DATA SUPPLIED:
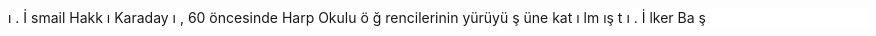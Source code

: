   <span>
   ı
  </span>
  <span>
   .
  </span>
  <span>
   İ
  </span>
  <span>
   smail Hakk
  </span>
  <span>
   ı
  </span>
  <span>
   Karaday
  </span>
  <span>
   ı
  </span>
  <span>
   , 60 öncesinde Harp Okulu ö
  </span>
  <span>
   ğ
  </span>
  <span>
   rencilerinin yürüyü
  </span>
  <span>
   ş
  </span>
  <span>
   üne kat
  </span>
  <span>
   ı
  </span>
  <span>
   lm
  </span>
  <span>
   ış
  </span>
  <span>
   t
  </span>
  <span>
   ı
  </span>
  <span>
   .
  </span>
  <span>
   İ
  </span>
  <span>
   lker Ba
  </span>
  <span>
   ş
  </span>
  <span>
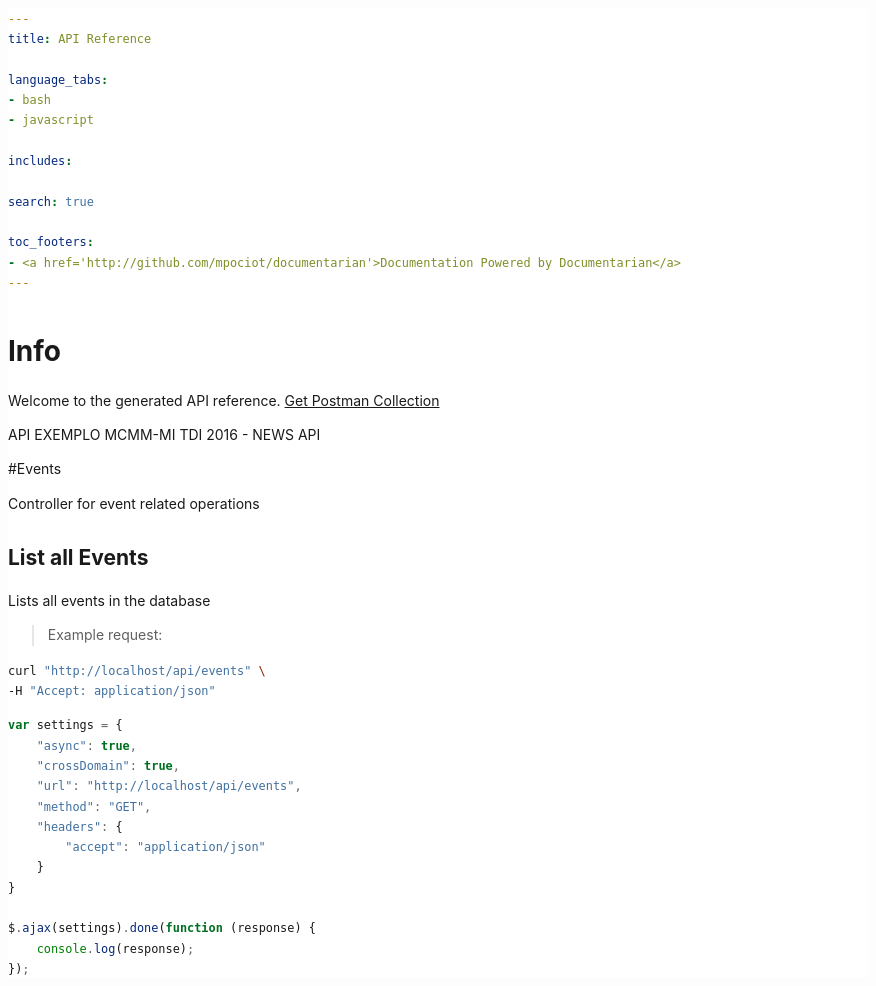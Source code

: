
 ```yaml
---
title: API Reference

language_tabs:
- bash
- javascript

includes:

search: true

toc_footers:
- <a href='http://github.com/mpociot/documentarian'>Documentation Powered by Documentarian</a>
---
```


# Info

Welcome to the generated API reference.
[Get Postman Collection](http://localhost/docs/collection.json)

API EXEMPLO MCMM-MI TDI 2016 - NEWS API


#Events

Controller for event related operations

## List all Events

Lists all events in the database

> Example request:

```bash
curl "http://localhost/api/events" \
-H "Accept: application/json"
```

```javascript
var settings = {
    "async": true,
    "crossDomain": true,
    "url": "http://localhost/api/events",
    "method": "GET",
    "headers": {
        "accept": "application/json"
    }
}

$.ajax(settings).done(function (response) {
    console.log(response);
});
```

TRY IT: From the data above, copy out every line with the string "http" in it.

RESPONSE FOR THIS EXERCISE:
- <a href='http://github.com/mpociot/documentarian'>Documentation Powered by Documentarian</a>
[Get Postman Collection](http://localhost/docs/collection.json)
curl "http://localhost/api/events" \
    "url": "http://localhost/api/events",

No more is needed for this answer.